BEGIN Data excerpts
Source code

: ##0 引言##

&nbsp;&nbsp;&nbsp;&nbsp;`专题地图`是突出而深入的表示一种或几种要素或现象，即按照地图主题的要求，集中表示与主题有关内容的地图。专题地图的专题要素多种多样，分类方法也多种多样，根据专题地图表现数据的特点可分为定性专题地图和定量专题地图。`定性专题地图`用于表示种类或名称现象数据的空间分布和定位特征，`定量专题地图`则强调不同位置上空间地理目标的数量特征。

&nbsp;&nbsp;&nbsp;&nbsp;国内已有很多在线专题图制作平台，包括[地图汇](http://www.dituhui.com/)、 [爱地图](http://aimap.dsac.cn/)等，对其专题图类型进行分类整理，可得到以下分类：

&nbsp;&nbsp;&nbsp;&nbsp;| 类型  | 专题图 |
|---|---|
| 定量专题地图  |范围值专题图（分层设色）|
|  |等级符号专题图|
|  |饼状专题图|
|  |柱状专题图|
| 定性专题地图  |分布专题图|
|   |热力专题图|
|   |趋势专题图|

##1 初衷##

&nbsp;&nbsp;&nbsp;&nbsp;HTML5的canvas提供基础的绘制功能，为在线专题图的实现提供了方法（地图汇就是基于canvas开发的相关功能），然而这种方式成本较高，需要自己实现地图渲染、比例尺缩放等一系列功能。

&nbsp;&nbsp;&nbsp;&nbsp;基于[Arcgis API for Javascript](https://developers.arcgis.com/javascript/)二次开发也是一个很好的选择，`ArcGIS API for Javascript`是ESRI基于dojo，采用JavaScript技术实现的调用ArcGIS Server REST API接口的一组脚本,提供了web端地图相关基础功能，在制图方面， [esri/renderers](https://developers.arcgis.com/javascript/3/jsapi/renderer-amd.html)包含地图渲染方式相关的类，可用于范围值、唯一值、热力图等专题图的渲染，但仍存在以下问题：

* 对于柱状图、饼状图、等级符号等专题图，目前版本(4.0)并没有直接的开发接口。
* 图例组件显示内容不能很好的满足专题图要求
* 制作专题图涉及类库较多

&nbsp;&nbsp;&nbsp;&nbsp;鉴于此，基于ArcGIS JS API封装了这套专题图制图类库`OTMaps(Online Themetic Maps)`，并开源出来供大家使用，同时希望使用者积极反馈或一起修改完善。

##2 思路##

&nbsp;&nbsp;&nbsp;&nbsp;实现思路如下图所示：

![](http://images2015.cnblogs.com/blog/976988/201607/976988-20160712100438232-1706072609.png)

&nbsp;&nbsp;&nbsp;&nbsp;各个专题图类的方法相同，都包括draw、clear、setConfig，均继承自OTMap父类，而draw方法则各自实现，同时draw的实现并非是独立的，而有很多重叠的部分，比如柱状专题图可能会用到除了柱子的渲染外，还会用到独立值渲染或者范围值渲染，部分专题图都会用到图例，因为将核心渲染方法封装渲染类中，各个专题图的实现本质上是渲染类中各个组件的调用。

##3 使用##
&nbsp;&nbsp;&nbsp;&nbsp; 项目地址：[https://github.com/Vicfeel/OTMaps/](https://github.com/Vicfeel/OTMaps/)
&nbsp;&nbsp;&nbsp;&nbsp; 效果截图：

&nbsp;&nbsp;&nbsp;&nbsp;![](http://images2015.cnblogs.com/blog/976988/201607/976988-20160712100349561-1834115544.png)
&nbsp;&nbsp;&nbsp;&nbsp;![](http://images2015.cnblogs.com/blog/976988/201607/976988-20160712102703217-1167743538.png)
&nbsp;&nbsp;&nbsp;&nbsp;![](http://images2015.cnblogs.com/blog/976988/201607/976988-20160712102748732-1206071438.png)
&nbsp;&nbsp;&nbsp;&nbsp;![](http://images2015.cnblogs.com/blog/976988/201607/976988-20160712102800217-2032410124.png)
END Data excerpts
## Exercise instructions
Gather up, from the records above, each line where the word "定性专题地图" appears.

## Result of this exercise
&nbsp;&nbsp;&nbsp;&nbsp;`专题地图`是突出而深入的表示一种或几种要素或现象，即按照地图主题的要求，集中表示与主题有关内容的地图。专题地图的专题要素多种多样，分类方法也多种多样，根据专题地图表现数据的特点可分为定性专题地图和定量专题地图。`定性专题地图`用于表示种类或名称现象数据的空间分布和定位特征，`定量专题地图`则强调不同位置上空间地理目标的数量特征。
| 定性专题地图  |分布专题图|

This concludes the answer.